TV REVIEW : Fresh View of Yosemite on PBS Tonight

Share

Yosemite and the camera were made for each other. For proof, just pick up a book of Ansel Adams’ photographs. Or visit your video store, where several documentaries and travelogues on California’s star national park can be found. Despite all the visual records that have come before it, however, tonight’s edition of PBS’ wonderful “American Experience” series, “Yosemite--The Fate of Heaven,” (9 p.m. on Channels 28 and 15) stakes out its own territory and comes up with a fresh view.

Unlike the picture presented by most of those tapes on Yosemite, it’s not always a pretty view. What makes “The Fate of Heaven” different is its balance--between past and present, between the beauty of nature and the threats to that beauty.

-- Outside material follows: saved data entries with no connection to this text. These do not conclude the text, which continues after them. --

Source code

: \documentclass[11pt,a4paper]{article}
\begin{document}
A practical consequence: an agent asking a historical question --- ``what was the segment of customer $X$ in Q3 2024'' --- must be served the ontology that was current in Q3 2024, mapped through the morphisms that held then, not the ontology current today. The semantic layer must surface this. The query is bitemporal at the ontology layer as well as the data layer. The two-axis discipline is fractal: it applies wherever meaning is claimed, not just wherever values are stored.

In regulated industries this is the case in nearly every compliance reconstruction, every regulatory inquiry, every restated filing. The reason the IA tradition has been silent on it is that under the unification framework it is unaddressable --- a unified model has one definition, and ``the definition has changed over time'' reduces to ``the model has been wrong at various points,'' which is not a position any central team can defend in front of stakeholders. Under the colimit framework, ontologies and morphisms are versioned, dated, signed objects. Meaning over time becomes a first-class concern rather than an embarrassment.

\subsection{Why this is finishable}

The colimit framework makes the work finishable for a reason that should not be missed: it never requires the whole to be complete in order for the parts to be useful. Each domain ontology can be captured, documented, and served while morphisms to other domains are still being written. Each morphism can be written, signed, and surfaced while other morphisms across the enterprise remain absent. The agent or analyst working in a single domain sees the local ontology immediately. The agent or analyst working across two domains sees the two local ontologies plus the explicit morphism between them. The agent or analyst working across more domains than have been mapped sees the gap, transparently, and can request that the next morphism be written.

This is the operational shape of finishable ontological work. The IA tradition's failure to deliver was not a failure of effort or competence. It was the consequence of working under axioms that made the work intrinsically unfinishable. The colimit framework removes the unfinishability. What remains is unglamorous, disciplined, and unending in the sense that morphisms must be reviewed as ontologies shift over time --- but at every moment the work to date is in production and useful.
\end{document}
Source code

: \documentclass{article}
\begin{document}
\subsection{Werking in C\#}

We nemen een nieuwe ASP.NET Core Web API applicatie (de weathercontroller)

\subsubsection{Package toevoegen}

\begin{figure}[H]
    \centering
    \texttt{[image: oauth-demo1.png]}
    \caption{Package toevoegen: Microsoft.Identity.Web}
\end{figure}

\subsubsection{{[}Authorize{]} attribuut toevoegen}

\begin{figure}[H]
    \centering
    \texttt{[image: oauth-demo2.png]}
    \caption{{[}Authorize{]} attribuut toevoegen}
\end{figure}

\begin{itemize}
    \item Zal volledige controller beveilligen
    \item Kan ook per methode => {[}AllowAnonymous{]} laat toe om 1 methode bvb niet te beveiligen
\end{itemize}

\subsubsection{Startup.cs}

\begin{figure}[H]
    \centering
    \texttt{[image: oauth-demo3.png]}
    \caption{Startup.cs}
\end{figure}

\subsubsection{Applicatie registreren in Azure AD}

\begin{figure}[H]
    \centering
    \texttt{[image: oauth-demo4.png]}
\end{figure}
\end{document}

The main threat, of course, is people--the very humans who have preserved this one-of-a-kind setting and made it one of America’s great tourist draws.

Advertisement

With grace and wit, film maker Jon Else (who made “The Fate of Heaven” with the support of the Sundance Institute and the Yosemite Assn.) hops around between visitors and rangers and rock climbers and workers. Interspersed throughout the hour are excerpts (read by Robert Redford) from the diary of Lafayette Bunnell, a doctor who accompanied a U.S. Army brigade on a mission to the area in 1851.

While Yosemite may be perfection, Else’s film is not, though it comes close. Among the few shortcomings is failure to note that the human swarm is chiefly a summer phenomenon; the park is much less trampled upon in the early spring or late fall.

At least that final omission might help discourage more nature lovers from coming to the park--though I doubt it. Every picture of Yosemite--still or moving, blemished or not--only seems to draw more of us there.